# Directions for this task
Read the lines of the data below and retrieve those with "information".
[Data extracts Boundary: Start]
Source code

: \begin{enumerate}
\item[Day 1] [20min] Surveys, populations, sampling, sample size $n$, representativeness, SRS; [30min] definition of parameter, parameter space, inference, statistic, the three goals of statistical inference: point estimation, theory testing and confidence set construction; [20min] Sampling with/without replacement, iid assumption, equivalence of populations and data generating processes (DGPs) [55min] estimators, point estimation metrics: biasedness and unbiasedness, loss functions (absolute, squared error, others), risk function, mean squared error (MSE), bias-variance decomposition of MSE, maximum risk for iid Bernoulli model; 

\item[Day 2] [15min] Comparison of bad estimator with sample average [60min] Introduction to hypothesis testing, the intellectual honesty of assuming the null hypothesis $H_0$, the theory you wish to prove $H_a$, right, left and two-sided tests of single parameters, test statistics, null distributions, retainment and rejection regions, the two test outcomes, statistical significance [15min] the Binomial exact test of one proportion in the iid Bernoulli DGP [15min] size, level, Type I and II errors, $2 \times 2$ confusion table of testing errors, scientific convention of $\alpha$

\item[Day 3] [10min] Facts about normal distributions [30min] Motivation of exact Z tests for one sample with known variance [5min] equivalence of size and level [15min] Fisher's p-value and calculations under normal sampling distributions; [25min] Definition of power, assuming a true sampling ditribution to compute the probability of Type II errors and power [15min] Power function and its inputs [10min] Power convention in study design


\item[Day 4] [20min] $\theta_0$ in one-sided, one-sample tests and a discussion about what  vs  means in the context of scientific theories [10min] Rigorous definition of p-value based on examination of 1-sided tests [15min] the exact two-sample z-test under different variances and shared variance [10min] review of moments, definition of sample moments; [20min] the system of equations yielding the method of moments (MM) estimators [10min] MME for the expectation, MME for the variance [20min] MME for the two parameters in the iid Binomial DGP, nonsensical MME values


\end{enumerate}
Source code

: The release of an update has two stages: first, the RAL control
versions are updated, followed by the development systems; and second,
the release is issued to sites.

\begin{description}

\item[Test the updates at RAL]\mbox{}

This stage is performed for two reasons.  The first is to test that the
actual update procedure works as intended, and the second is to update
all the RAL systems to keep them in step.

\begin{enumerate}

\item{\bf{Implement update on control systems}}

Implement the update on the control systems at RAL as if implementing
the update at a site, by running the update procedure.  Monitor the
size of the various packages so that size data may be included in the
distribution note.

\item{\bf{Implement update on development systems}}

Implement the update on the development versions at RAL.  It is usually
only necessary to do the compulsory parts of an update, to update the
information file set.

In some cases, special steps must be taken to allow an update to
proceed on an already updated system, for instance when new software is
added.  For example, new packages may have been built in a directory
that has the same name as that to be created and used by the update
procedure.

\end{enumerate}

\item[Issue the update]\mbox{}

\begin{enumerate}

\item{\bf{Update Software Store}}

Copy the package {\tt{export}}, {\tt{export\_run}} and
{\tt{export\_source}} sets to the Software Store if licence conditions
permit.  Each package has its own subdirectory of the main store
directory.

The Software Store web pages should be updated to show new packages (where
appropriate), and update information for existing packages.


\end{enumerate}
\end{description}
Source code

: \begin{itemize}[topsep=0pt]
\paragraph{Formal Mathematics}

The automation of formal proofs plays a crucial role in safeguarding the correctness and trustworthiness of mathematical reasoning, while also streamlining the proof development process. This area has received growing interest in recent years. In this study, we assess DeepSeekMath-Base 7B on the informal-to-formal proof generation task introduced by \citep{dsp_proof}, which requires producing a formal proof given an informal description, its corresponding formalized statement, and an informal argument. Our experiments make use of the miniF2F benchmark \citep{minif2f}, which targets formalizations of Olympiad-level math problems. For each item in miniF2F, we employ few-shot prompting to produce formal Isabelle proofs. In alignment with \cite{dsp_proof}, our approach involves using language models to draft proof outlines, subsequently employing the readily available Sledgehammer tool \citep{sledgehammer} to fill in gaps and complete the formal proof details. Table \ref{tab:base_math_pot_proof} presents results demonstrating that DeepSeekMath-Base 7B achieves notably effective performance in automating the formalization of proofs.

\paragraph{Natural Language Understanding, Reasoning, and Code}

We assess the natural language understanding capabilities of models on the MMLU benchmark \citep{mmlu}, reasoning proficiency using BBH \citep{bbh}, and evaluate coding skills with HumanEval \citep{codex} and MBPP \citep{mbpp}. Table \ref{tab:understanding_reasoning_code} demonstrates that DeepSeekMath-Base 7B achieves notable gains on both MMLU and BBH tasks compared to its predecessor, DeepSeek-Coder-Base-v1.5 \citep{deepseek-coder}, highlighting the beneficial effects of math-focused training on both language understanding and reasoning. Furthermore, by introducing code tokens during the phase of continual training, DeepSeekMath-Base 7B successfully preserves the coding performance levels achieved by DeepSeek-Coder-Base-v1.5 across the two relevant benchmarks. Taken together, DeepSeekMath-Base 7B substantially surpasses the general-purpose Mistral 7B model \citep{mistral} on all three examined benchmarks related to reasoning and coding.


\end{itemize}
[Data extracts Boundary: End]
# Finished exercise
information file set.
appropriate), and update information for existing packages.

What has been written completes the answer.